Nourigat’s artwork is clean with crisp, clear lines and an excellent use of colour, especially background colour. Whenever she’s able, Nourigat drops any background details from her panels, using single slabs of colour instead. this of course helps to make them more easily readable in a smaller format, making the foreground characters “pop” out even on a mobile phone. It also helps to distinguish “story” panels from “commentary” panels; everytime she herselfs appears to talk directly to the reader, it’s against a solid single colour background. She also uses these colours to indicate moods, as above, where the colour slowly changes from light to dark.

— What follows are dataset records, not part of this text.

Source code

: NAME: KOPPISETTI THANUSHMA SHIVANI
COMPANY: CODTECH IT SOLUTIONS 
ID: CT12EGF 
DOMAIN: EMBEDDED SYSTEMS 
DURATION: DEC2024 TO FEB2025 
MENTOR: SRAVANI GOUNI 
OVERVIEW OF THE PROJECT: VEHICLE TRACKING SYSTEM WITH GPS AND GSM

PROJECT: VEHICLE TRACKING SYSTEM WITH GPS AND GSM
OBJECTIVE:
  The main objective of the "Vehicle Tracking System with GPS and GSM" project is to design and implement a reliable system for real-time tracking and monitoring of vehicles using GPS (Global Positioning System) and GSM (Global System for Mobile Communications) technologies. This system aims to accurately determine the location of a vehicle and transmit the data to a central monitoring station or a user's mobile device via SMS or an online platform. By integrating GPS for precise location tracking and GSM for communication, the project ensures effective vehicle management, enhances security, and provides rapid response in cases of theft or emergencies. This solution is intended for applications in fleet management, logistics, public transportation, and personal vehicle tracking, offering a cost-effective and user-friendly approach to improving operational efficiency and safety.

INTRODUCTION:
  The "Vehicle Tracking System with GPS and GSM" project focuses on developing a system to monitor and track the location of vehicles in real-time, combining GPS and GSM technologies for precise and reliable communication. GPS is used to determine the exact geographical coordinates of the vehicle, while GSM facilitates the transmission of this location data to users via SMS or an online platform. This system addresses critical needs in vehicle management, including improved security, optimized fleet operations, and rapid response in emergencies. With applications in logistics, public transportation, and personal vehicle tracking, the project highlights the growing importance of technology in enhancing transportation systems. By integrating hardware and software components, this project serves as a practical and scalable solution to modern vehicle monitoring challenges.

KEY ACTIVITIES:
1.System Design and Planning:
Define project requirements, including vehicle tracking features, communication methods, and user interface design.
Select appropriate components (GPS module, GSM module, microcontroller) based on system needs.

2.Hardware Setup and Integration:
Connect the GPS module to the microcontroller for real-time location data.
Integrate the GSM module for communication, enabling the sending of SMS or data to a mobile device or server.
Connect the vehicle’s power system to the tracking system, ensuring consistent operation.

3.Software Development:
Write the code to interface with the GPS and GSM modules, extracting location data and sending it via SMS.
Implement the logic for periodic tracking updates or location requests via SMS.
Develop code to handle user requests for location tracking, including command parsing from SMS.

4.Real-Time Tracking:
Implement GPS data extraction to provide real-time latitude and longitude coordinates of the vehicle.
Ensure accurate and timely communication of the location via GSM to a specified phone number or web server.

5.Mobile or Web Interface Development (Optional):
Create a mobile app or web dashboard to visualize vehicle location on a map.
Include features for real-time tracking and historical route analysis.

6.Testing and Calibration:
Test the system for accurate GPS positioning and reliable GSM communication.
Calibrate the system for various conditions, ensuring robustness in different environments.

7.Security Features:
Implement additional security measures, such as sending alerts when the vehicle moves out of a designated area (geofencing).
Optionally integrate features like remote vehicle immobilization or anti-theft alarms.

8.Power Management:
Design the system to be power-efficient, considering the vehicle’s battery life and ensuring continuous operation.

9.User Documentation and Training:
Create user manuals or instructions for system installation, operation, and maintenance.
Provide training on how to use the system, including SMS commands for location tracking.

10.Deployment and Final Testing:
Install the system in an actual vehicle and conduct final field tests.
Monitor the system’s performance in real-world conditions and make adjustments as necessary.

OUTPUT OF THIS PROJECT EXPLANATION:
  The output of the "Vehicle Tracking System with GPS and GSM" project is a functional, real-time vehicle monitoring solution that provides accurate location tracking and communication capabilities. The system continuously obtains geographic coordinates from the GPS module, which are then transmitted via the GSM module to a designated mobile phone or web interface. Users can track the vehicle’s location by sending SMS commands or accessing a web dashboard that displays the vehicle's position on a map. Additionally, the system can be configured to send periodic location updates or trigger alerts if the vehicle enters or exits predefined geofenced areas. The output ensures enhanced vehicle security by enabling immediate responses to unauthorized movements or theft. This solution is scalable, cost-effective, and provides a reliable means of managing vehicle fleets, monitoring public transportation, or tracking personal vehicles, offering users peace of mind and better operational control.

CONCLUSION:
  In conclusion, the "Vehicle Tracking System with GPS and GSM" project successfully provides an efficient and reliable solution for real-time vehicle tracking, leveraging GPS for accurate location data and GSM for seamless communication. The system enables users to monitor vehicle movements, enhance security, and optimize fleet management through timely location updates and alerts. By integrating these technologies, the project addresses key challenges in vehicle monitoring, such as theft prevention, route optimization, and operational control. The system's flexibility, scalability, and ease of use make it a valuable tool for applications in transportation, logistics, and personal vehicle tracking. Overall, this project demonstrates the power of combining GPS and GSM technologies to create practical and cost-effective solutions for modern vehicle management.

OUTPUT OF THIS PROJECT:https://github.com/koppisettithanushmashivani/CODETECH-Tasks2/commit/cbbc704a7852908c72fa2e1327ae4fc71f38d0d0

What I only really noticed once I started going over this story again for this post is the way she simplifies her drawings where needed. Her characters have, big, expressive eyes in the larger, closeup panels and just dots in smaller and action orientated scenes. Mouths become simple lines or ovals,figures are reduced to a few lines. Sometimes she does it even in the same panel, with the viewpoint character having normal eyes etc and background figures sketched in. Again, it makes it easier to read on smaller screens and makes the story less busy in general, helping to guide the reader to what’s important, rather than overwhelming them with unnecessary detail.
In short, this is an incredible showcase for how to draw comics for the modern internet and it’s impressive enough I bought a couple of her books online.